TG: I am not sure it differs from Hertz's. I think it is just less
explicitly stated than in Rosen's formulation.
>
> I agree with you on this. Still, suppose we
> successfully established a congruence between the
> relationships among the observables of a plane and the
> relationships among images in a software simulation.
> We 're successfully encoding/decoding thus the MR
> commutes. Clearly, this is possible - it's done all
> the time in engineering.
TG: Good question. I hope I have a good answer. :) This is where we have to
be careful. Essentially, we can't directly establish a congruence of
entailments between the object system and the simulation. This is because in
the simulation, all the entailments are material cause (i.e., all inputs to
the hardware), and so in mapping from the object system to the simulation,
we are mapping both material and efficient causes of the object system to
entirely material causes in the simulation. As Rosen says about this,
"Nothing could more starkly illustrate the anomolous characer of simulation
and the mischief that can arise through its confusion of causal
categories."[LI 234]
If we are very careful in writing our programs, and keep track of these
mappings, then we can avoid any "mischief" and we can map back to the object
system, unraveling the collapsed causal structure back to its original
character. Often, though, once something is coded into a simulation, and it
is indistinct as to causal categories, we can easily lose our ability to map
back. The phrase "its all just software" can fool us into rewriting code in
ways that destroy the original mappings. Also, in simulations the concern is
often with the output values, so once the encoding of entailments is done,
the focus is on the output values, and the correctness of the output values
can appear as if they are a proxy for the correctness of the mappings back.

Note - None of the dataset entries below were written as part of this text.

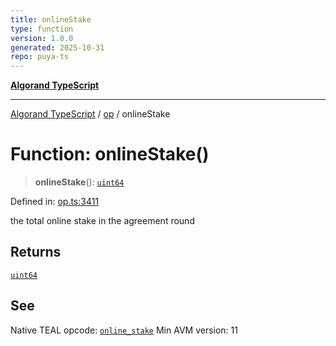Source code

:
 ```yaml
---
title: onlineStake
type: function
version: 1.0.0
generated: 2025-10-31
repo: puya-ts
---
```

[**Algorand TypeScript**](../../README.md)

***

[Algorand TypeScript](../../modules.md) / [op](../README.md) / onlineStake

# Function: onlineStake()

> **onlineStake**(): [`uint64`](../../index/type-aliases/uint64.md)

Defined in: [op.ts:3411](https://github.com/algorandfoundation/puya-ts/blob/main/packages/algo-ts/src/op.ts#L3411)

the total online stake in the agreement round

## Returns

[`uint64`](../../index/type-aliases/uint64.md)

## See

Native TEAL opcode: [`online_stake`](https://dev.algorand.co/reference/algorand-teal/opcodes#online_stake)
Min AVM version: 11
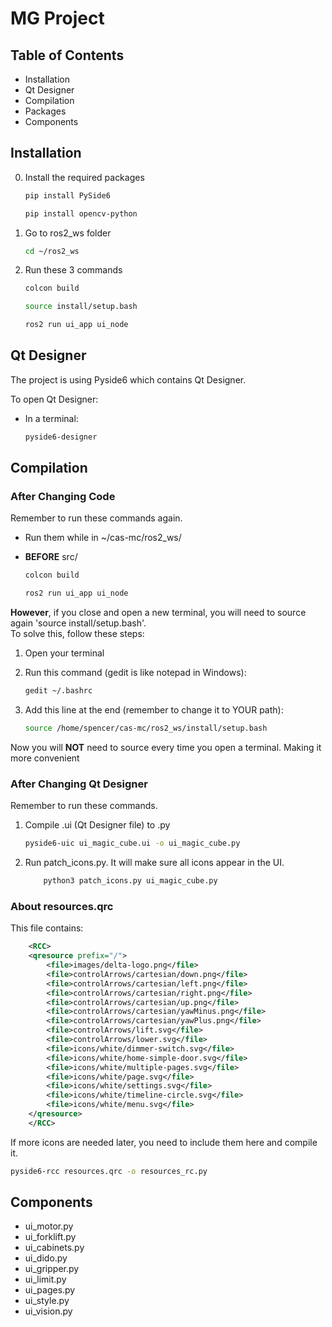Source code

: # MG Project

## Table of Contents

- Installation
- Qt Designer
- Compilation
- Packages
- Components

## Installation

0. Install the required packages

    ```bash
    pip install PySide6
    ```

    ```bash
    pip install opencv-python
    ```

1. Go to ros2_ws folder

    ```bash
    cd ~/ros2_ws
    ```

2. Run these 3 commands

    ```bash
    colcon build
    ```

     ```bash
    source install/setup.bash
    ```

    ```bash
    ros2 run ui_app ui_node
    ```

## Qt Designer

The project is using Pyside6 which contains Qt Designer.

To open Qt Designer:

- In a terminal:

    ```bash
    pyside6-designer
    ```

## Compilation

### After Changing Code

Remember to run these commands again.  

- Run them while in ~/cas-mc/ros2_ws/
- **BEFORE** src/

    ```bash
    colcon build
    ```

    ```bash
    ros2 run ui_app ui_node
    ```

**However**, if you close and open a new terminal, you will need to source again 'source install/setup.bash'.  
To solve this, follow these steps:

1. Open your terminal
2. Run this command (gedit is like notepad in Windows):

    ```bash
    gedit ~/.bashrc
    ```

3. Add this line at the end (remember to change it to YOUR path):

    ```bash
    source /home/spencer/cas-mc/ros2_ws/install/setup.bash
    ```

Now you will **NOT** need to source every time you open a terminal. Making it more convenient

### After Changing Qt Designer

Remember to run these commands.

1. Compile .ui (Qt Designer file) to .py

    ```bash
    pyside6-uic ui_magic_cube.ui -o ui_magic_cube.py
    ```

2. Run patch_icons.py. It will make sure all icons appear in the UI.

    ```bash
        python3 patch_icons.py ui_magic_cube.py
    ```

### About resources.qrc

This file contains:

```xml
    <RCC>
    <qresource prefix="/">
        <file>images/delta-logo.png</file>
        <file>controlArrows/cartesian/down.png</file>
        <file>controlArrows/cartesian/left.png</file>
        <file>controlArrows/cartesian/right.png</file>
        <file>controlArrows/cartesian/up.png</file>
        <file>controlArrows/cartesian/yawMinus.png</file>
        <file>controlArrows/cartesian/yawPlus.png</file>
        <file>controlArrows/lift.svg</file>
        <file>controlArrows/lower.svg</file>
        <file>icons/white/dimmer-switch.svg</file>
        <file>icons/white/home-simple-door.svg</file>
        <file>icons/white/multiple-pages.svg</file>
        <file>icons/white/page.svg</file>
        <file>icons/white/settings.svg</file>
        <file>icons/white/timeline-circle.svg</file>
        <file>icons/white/menu.svg</file>
    </qresource>
    </RCC>
```

If more icons are needed later, you need to include them here and compile it.

```bash
pyside6-rcc resources.qrc -o resources_rc.py
```

## Components

- ui_motor.py
- ui_forklift.py
- ui_cabinets.py
- ui_dido.py
- ui_gripper.py
- ui_limit.py
- ui_pages.py
- ui_style.py
- ui_vision.py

But values are only one aspect of decoding, the other is the entailments.
Hence, one concern with "mischief".
Along these same lines, it is not only the distinct categories of the causal
structure that is an issue, but the type of causal structure involved.
Specifically, causal loops cannot map into predicative steps. Instead, we
use algorithms which numerically (or otherwise) approximate the behavior
resulting from those loops. But such algorithms, useful as they are, cannot
map back to the causal loops in the object system. So there is no
congruence of entailments in such a case.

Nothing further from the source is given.